Local communities usually meet on a Sunday closest to the March Equinox, March 20th, to celebrate Mushuk Nina. The actual equinox is called Pawkar Raymi in the local native dialect, Quichua. Depending on the community, local celebrations can be called either Pawkar Raymi, Año Nuevo Andino, or Mushuk Nina or some combination of the three. Often, these celebrations are sometimes blended with Carnival festivals. However, communities with strong ties to pre-colonial Quichua traditions prefer to highlight Andean traditions rather than Catholic ones.
The Sacred Circle
We arrived at the outdoor museum expecting to pay an entrance fee. Instead, we were asked to give our names, handed tickets for use at a later time, led inside, and told to enjoy ourselves.
Upon entering the grounds, the first thing we notices was a huge circle laid out on the grassy expanse. Rose petals lined the perimeter and marked the shape of an Andean Cross in the center. Someone had laid a ready-to-light fire in the very center.
Groups of people waited on the what looked like a grassy hillside. Because we were familiar with Cochasquí, we knew that this knoll was the backside of one of the largest pyramids.
On the far side of the park, dance groups practiced away from the center of attention. We knew we had arrived with plenty of time to see the main events. Instead of waiting on the hillside, we took off with our cameras to wander among the practicing dancers. We spent an hour or two meeting new people and taking photos of beautiful women dressed in their best traditional costumes.
When we turned our focus back to the center circle, something had changed. Someone had lit the fire and a small group of people stood within the rose petal circle. Families were taking turns at a spiritual cleansing, using their hands to pull smoke from a small pot of burning incense and rose petals, much like washing faces with water.
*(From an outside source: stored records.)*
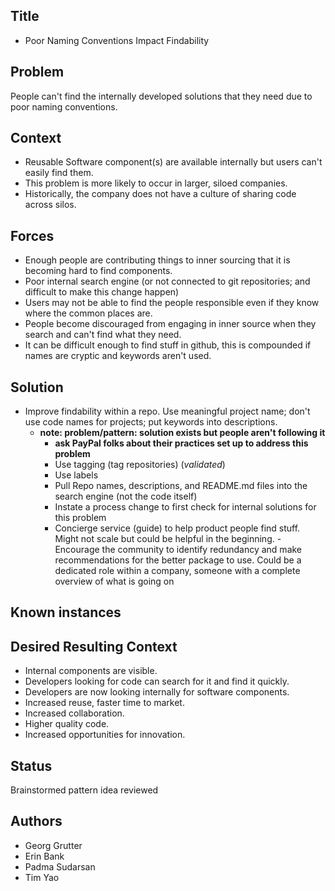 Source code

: ## Title
* Poor Naming Conventions Impact Findability

## Problem
People can't find the internally developed solutions that they need due to poor naming conventions.

## Context
* Reusable Software component(s) are available internally but users can't easily find them.
* This problem is more likely to occur in larger, siloed companies. 
* Historically, the company does not have a culture of sharing code across silos. 

## Forces
* Enough people are contributing things to inner sourcing that it is becoming hard to find components.
* Poor internal search engine (or not connected to git repositories; and difficult to make this change happen)
* Users may not be able to find the people responsible even if they know where the common places are.
* People become discouraged from engaging in inner source when they search and can't find what they need.
* It can be difficult enough to find stuff in github, this is compounded if names are cryptic and keywords aren't used.

## Solution
* Improve findability within a repo. Use meaningful project name; don't use code names for projects; put keywords into descriptions.
    - **note: problem/pattern: solution exists but people aren't following it**
        - **ask PayPal folks about their practices set up to address this problem**
        * Use tagging (tag repositories) (_validated_)
        * Use labels
        * Pull Repo names, descriptions, and README.md files into the search engine (not the code itself)
        * Instate a process change to first check for internal solutions for this problem
        * Concierge service (guide) to help product people find stuff. Might not scale but could be helpful in the beginning.
	-Encourage the community to identify redundancy and make recommendations for the better package to use. Could be a dedicated role within a company, someone with a complete overview of what is going on

## Known instances

## Desired Resulting Context
* Internal components are visible.
* Developers looking for code can search for it and find it quickly.
* Developers are now looking internally for software components.
* Increased reuse, faster time to market.
* Increased collaboration.
* Higher quality code.
* Increased opportunities for innovation.

## Status
Brainstormed pattern idea reviewed

## Authors
* Georg Grutter
* Erin Bank
* Padma Sudarsan
* Tim Yao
After all the families had taken their turn at the ritual cleansing, the official program started. The slope of the pyramid served as seating and the grassy field became the stage. Performers from neighboring communities took turns dancing and playing Andean music. Each group wore traditional costumes, bright colors shining despite the gray day.
Each group of women wore clothing unique to their town or region. One striking group wore pleated black skirts trimmed in bright golds, oranges, and blues, striking white blouses embroidered at shoulder and neck in brilliant jewel tones, and hand woven colorful belts to tie the outfits together. Another group added colorful, hand embroidered shawls tied over one shoulder of their white cotton blouses. A third group wore thick, white woolen hats over long blue scarves that covered their hair.
Some groups included men playing musical instruments. Most wore traditional ponchos and chaps made of alpaca pelts. One group included Aya Huma, a figure meant to rid the festival of bad demons. His mask is double-faced so that the evil spirits think that he is always watching.
The Community Meal
While the dancing continued, the organizing committee served lunch. We learned that our tickets were literally free lunch tickets. And what a meal! We feasted on hornado (roast pork), boiled potatoes, mote (hominy), and tostado (toasted corn), all washed down with plenty of chicha de jora (fermented corn juice).
We learned that local community Raymi festivals often include free food. In fact, it is bad luck to send someone away hungry after such a celebration. If you can find the community leadership, it can be polite to offer a donation to help purchase next year’s celebration meal.
After our meal, the dancers gave way to a local group from nearby Tabacundo. They came to share the process of making wool beginning with the sheering of a few alpacas. In an incredible feat, men laid alpacas on the ground and clipped their heavy coats with huge metal sheers. Several women spun wool into yarn right before our eyes.
By this point, the chicha had done its work. People were relaxed and happy, enjoying what was left of a now sunny afternoon. Although a few dance groups performed, the crowd was less attentive and family groups were enjoying spending time together.
We thought our day celebrating the Andean New Year was complete and headed back to our car. But as I was leaving, an older woman stopped me as I was walking by. She asked why I hadn’t taken her picture. So with one last photo of a bright smiling lady, I bid Cochasquí goodbye.